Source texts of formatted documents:
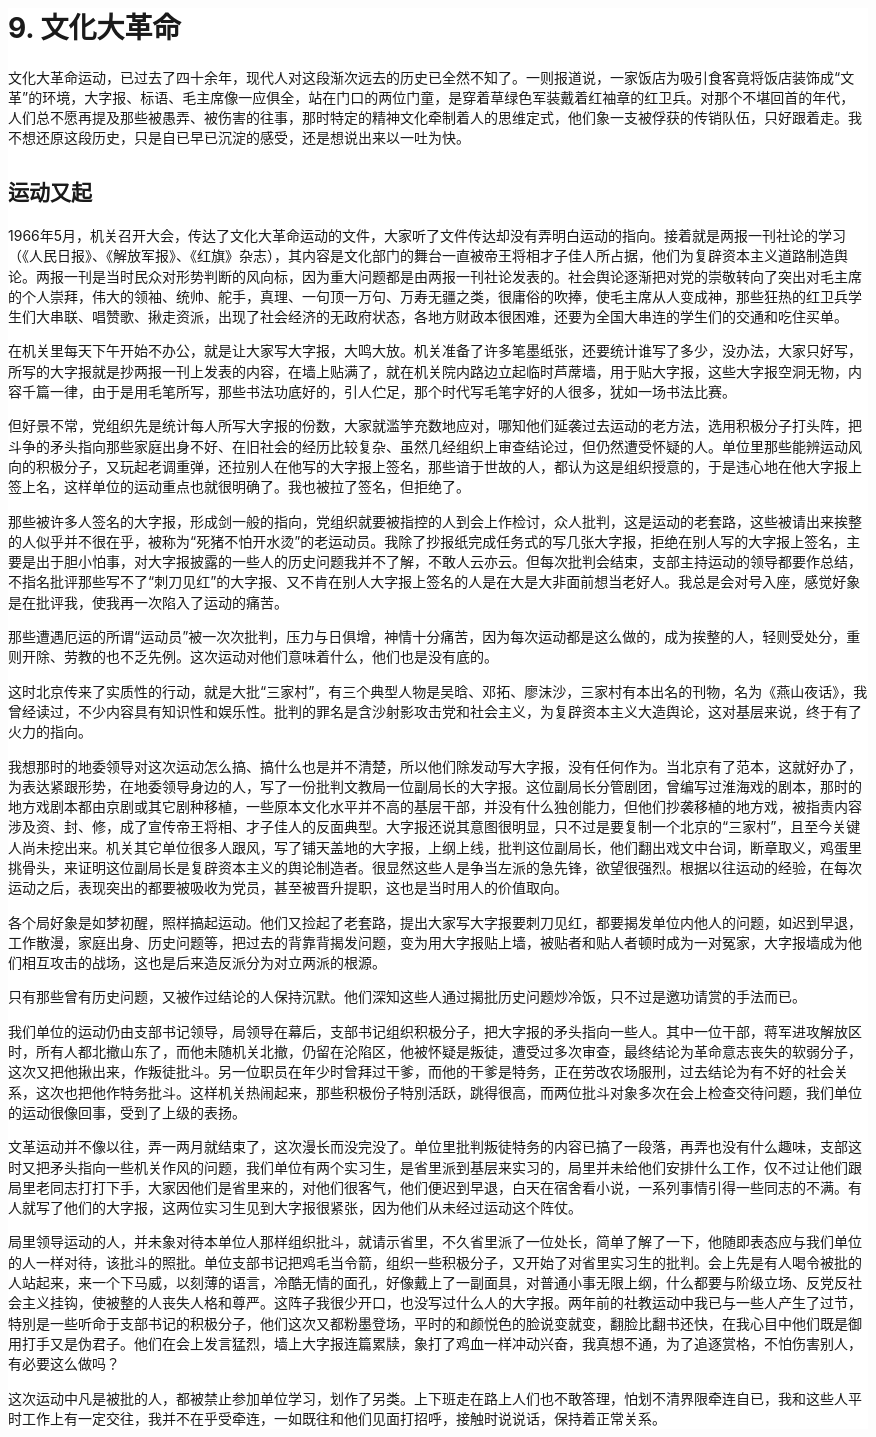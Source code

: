# 9. 文化大革命

文化大革命运动，已过去了四十余年，现代人对这段渐次远去的历史已全然不知了。一则报道说，一家饭店为吸引食客竟将饭店装饰成“文革”的环境，大字报、标语、毛主席像一应俱全，站在门口的两位门童，是穿着草绿色军装戴着红袖章的红卫兵。对那个不堪回首的年代，人们总不愿再提及那些被愚弄、被伤害的往事，那时特定的精神文化牵制着人的思维定式，他们象一支被俘获的传销队伍，只好跟着走。我不想还原这段历史，只是自已早已沉淀的感受，还是想说出来以一吐为快。

## 运动又起

1966年5月，机关召开大会，传达了文化大革命运动的文件，大家听了文件传达却没有弄明白运动的指向。接着就是两报一刊社论的学习（《人民日报》、《解放军报》、《红旗》杂志），其内容是文化部门的舞台一直被帝王将相才子佳人所占据，他们为复辟资本主义道路制造舆论。两报一刊是当时民众对形势判断的风向标，因为重大问题都是由两报一刊社论发表的。社会舆论逐渐把对党的崇敬转向了突出对毛主席的个人崇拜，伟大的领袖、统帅、舵手，真理、一句顶一万句、万寿无疆之类，很庸俗的吹捧，使毛主席从人变成神，那些狂热的红卫兵学生们大串联、唱赞歌、揪走资派，出现了社会经济的无政府状态，各地方财政本很困难，还要为全国大串连的学生们的交通和吃住买单。

在机关里每天下午开始不办公，就是让大家写大字报，大鸣大放。机关准备了许多笔墨纸张，还要统计谁写了多少，没办法，大家只好写，所写的大字报就是抄两报一刊上发表的内容，在墙上贴满了，就在机关院内路边立起临时芦蓆墙，用于贴大字报，这些大字报空洞无物，内容千篇一律，由于是用毛笔所写，那些书法功底好的，引人伫足，那个时代写毛笔字好的人很多，犹如一场书法比赛。

但好景不常，党组织先是统计每人所写大字报的份数，大家就滥竽充数地应对，哪知他们延袭过去运动的老方法，选用积极分子打头阵，把斗争的矛头指向那些家庭出身不好、在旧社会的经历比较复杂、虽然几经组织上审查结论过，但仍然遭受怀疑的人。单位里那些能辨运动风向的积极分子，又玩起老调重弹，还拉别人在他写的大字报上签名，那些谙于世故的人，都认为这是组织授意的，于是违心地在他大字报上签上名，这样单位的运动重点也就很明确了。我也被拉了签名，但拒绝了。

那些被许多人签名的大字报，形成剑一般的指向，党组织就要被指控的人到会上作检讨，众人批判，这是运动的老套路，这些被请出来挨整的人似乎并不很在乎，被称为“死猪不怕开水烫”的老运动员。我除了抄报纸完成任务式的写几张大字报，拒绝在别人写的大字报上签名，主要是出于胆小怕事，对大字报披露的一些人的历史问题我并不了解，不敢人云亦云。但每次批判会结束，支部主持运动的领导都要作总结，不指名批评那些写不了“刺刀见红”的大字报、又不肯在别人大字报上签名的人是在大是大非面前想当老好人。我总是会对号入座，感觉好象是在批评我，使我再一次陷入了运动的痛苦。

那些遭遇厄运的所谓“运动员”被一次次批判，压力与日俱增，神情十分痛苦，因为每次运动都是这么做的，成为挨整的人，轻则受处分，重则开除、劳教的也不乏先例。这次运动对他们意味着什么，他们也是没有底的。

这时北京传来了实质性的行动，就是大批“三家村”，有三个典型人物是吴晗、邓拓、廖沫沙，三家村有本出名的刊物，名为《燕山夜话》，我曾经读过，不少内容具有知识性和娱乐性。批判的罪名是含沙射影攻击党和社会主义，为复辟资本主义大造舆论，这对基层来说，终于有了火力的指向。

我想那时的地委领导对这次运动怎么搞、搞什么也是并不清楚，所以他们除发动写大字报，没有任何作为。当北京有了范本，这就好办了，为表达紧跟形势，在地委领导身边的人，写了一份批判文教局一位副局长的大字报。这位副局长分管剧团，曾编写过淮海戏的剧本，那时的地方戏剧本都由京剧或其它剧种移植，一些原本文化水平并不高的基层干部，并没有什么独创能力，但他们抄袭移植的地方戏，被指责内容涉及资、封、修，成了宣传帝王将相、才子佳人的反面典型。大字报还说其意图很明显，只不过是要复制一个北京的“三家村”，且至今关键人尚未挖出来。机关其它单位很多人跟风，写了铺天盖地的大字报，上纲上线，批判这位副局长，他们翻出戏文中台词，断章取义，鸡蛋里挑骨头，来证明这位副局长是复辟资本主义的舆论制造者。很显然这些人是争当左派的急先锋，欲望很强烈。根据以往运动的经验，在每次运动之后，表现突出的都要被吸收为党员，甚至被晋升提职，这也是当时用人的价值取向。

各个局好象是如梦初醒，照样搞起运动。他们又捡起了老套路，提出大家写大字报要刺刀见红，都要揭发单位内他人的问题，如迟到早退，工作散漫，家庭出身、历史问题等，把过去的背靠背揭发问题，变为用大字报贴上墙，被贴者和贴人者顿时成为一对冤家，大字报墙成为他们相互攻击的战场，这也是后来造反派分为对立两派的根源。

只有那些曾有历史问题，又被作过结论的人保持沉默。他们深知这些人通过揭批历史问题炒冷饭，只不过是邀功请赏的手法而已。

我们单位的运动仍由支部书记领导，局领导在幕后，支部书记组织积极分子，把大字报的矛头指向一些人。其中一位干部，蒋军进攻解放区时，所有人都北撤山东了，而他未随机关北撤，仍留在沦陷区，他被怀疑是叛徒，遭受过多次审查，最终结论为革命意志丧失的软弱分子，这次又把他揪出来，作叛徒批斗。另一位职员在年少时曾拜过干爹，而他的干爹是特务，正在劳改农场服刑，过去结论为有不好的社会关系，这次也把他作特务批斗。这样机关热闹起来，那些积极份子特別活跃，跳得很高，而两位批斗对象多次在会上检查交待问题，我们单位的运动很像回事，受到了上级的表扬。

文革运动并不像以往，弄一两月就结束了，这次漫长而没完没了。单位里批判叛徒特务的内容已搞了一段落，再弄也没有什么趣味，支部这时又把矛头指向一些机关作风的问题，我们单位有两个实习生，是省里派到基层来实习的，局里并未给他们安排什么工作，仅不过让他们跟局里老同志打打下手，大家因他们是省里来的，对他们很客气，他们便迟到早退，白天在宿舍看小说，一系列事情引得一些同志的不满。有人就写了他们的大字报，这两位实习生见到大字报很紧张，因为他们从未经过运动这个阵仗。

局里领导运动的人，并未象对待本单位人那样组织批斗，就请示省里，不久省里派了一位处长，简单了解了一下，他随即表态应与我们单位的人一样对待，该批斗的照批。单位支部书记把鸡毛当令箭，组织一些积极分子，又开始了对省里实习生的批判。会上先是有人喝令被批的人站起来，来一个下马威，以刻薄的语言，冷酷无情的面孔，好像戴上了一副面具，对普通小事无限上纲，什么都要与阶级立场、反党反社会主义挂钩，使被整的人丧失人格和尊严。这阵子我很少开口，也没写过什么人的大字报。两年前的社教运动中我已与一些人产生了过节，特別是一些听命于支部书记的积极分子，他们这次又都粉墨登场，平时的和颜悦色的脸说变就变，翻脸比翻书还快，在我心目中他们既是御用打手又是伪君子。他们在会上发言猛烈，墙上大字报连篇累牍，象打了鸡血一样冲动兴奋，我真想不通，为了追逐赏格，不怕伤害别人，有必要这么做吗？

这次运动中凡是被批的人，都被禁止参加单位学习，划作了另类。上下班走在路上人们也不敢答理，怕划不清界限牵连自已，我和这些人平时工作上有一定交往，我并不在乎受牵连，一如既往和他们见面打招呼，接触时说说话，保持着正常关系。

▶ _Task to carry out_
Only the lines above starting at the line that holds "这时北京传来了实质性的行动，" and ending at the line that holds "只有那些曾有历史问题，又被作" are to be repeated, exactly and in full.

▶ _Expected output_
这时北京传来了实质性的行动，就是大批“三家村”，有三个典型人物是吴晗、邓拓、廖沫沙，三家村有本出名的刊物，名为《燕山夜话》，我曾经读过，不少内容具有知识性和娱乐性。批判的罪名是含沙射影攻击党和社会主义，为复辟资本主义大造舆论，这对基层来说，终于有了火力的指向。

我想那时的地委领导对这次运动怎么搞、搞什么也是并不清楚，所以他们除发动写大字报，没有任何作为。当北京有了范本，这就好办了，为表达紧跟形势，在地委领导身边的人，写了一份批判文教局一位副局长的大字报。这位副局长分管剧团，曾编写过淮海戏的剧本，那时的地方戏剧本都由京剧或其它剧种移植，一些原本文化水平并不高的基层干部，并没有什么独创能力，但他们抄袭移植的地方戏，被指责内容涉及资、封、修，成了宣传帝王将相、才子佳人的反面典型。大字报还说其意图很明显，只不过是要复制一个北京的“三家村”，且至今关键人尚未挖出来。机关其它单位很多人跟风，写了铺天盖地的大字报，上纲上线，批判这位副局长，他们翻出戏文中台词，断章取义，鸡蛋里挑骨头，来证明这位副局长是复辟资本主义的舆论制造者。很显然这些人是争当左派的急先锋，欲望很强烈。根据以往运动的经验，在每次运动之后，表现突出的都要被吸收为党员，甚至被晋升提职，这也是当时用人的价值取向。

各个局好象是如梦初醒，照样搞起运动。他们又捡起了老套路，提出大家写大字报要刺刀见红，都要揭发单位内他人的问题，如迟到早退，工作散漫，家庭出身、历史问题等，把过去的背靠背揭发问题，变为用大字报贴上墙，被贴者和贴人者顿时成为一对冤家，大字报墙成为他们相互攻击的战场，这也是后来造反派分为对立两派的根源。

只有那些曾有历史问题，又被作过结论的人保持沉默。他们深知这些人通过揭批历史问题炒冷饭，只不过是邀功请赏的手法而已。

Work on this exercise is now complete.